Lembaga tersebut menyoroti beberapa kasus selama Indonesia dibawa era kepemimpinan Ir. Joko Widodo, mulai dari kasus pelanggaran HAM di Papua, manipulasi Pemilu, penjarahan Sumber Daya Alam (SDA), keterlibatan dalam korupsi, proyek Ibu Kota Negara (IKN) hingga metodologi penilaian survei persepsi korupsi.
Nominasi tersebut dominan berasal dari pembaca, jurnalis, juri dan pihak lain dalam jaringan OCCRP.

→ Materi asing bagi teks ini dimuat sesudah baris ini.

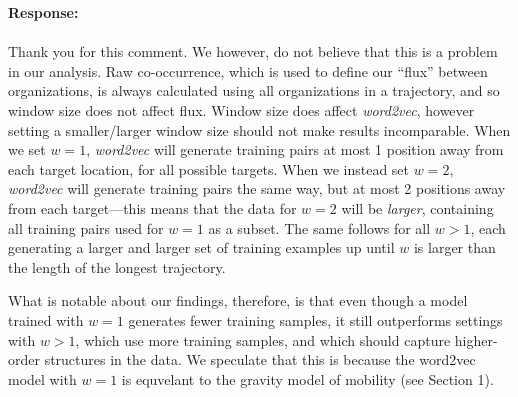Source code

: \documentclass[12pt,a4paper]{article}
\newcommand{\response}[1]{{\noindent \textbf{Response:} \\ \\ \noindent #1}}
\begin{document}
\response{
	Thank you for this comment.
	We however, do not believe that this is a problem in our analysis.
	Raw co-occurrence, which is used to define our ``flux'' between organizations, is always calculated using all organizations in a trajectory, and so window size does not affect flux.
	Window size does affect \textit{word2vec}, however setting a smaller/larger window size should not make results incomparable.
	When we set $w = 1$, \textit{word2vec} will generate training pairs at most 1 position away from each target location, for all possible targets.
	When we instead set $w = 2$, \textit{word2vec} will generate training pairs the same way, but at most 2 positions away from each target---this means that the data for $w = 2$ will be \textit{larger}, containing all training pairs used for $w = 1$ as a subset.
	The same follows for all $w > 1$, each generating a larger and larger set of training examples up until $w$ is larger than the length of the longest trajectory.

	What is notable about our findings, therefore, is that even though a model trained with $w = 1$ generates fewer training samples, it still outperforms settings with $w > 1$, which use more training samples, and which should capture higher-order structures in the data.
	We speculate that this is because the word2vec model with $w = 1$ is equvelant to the gravity model of mobility (see Section 1).
}
\end{document}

Berikut informasi komprehensif mengenai data dan kriteria yang disampaikan oleh OCCRP terkait Joko Widodo dalam nominasi “tokoh terkorup” 2024:
1. Pelanggaran Hak Asasi Manusia (HAM). OCCRP menyoroti beberapa kasus pelanggaran HAM yang terjadi selama masa kepemimpinan Jokowi.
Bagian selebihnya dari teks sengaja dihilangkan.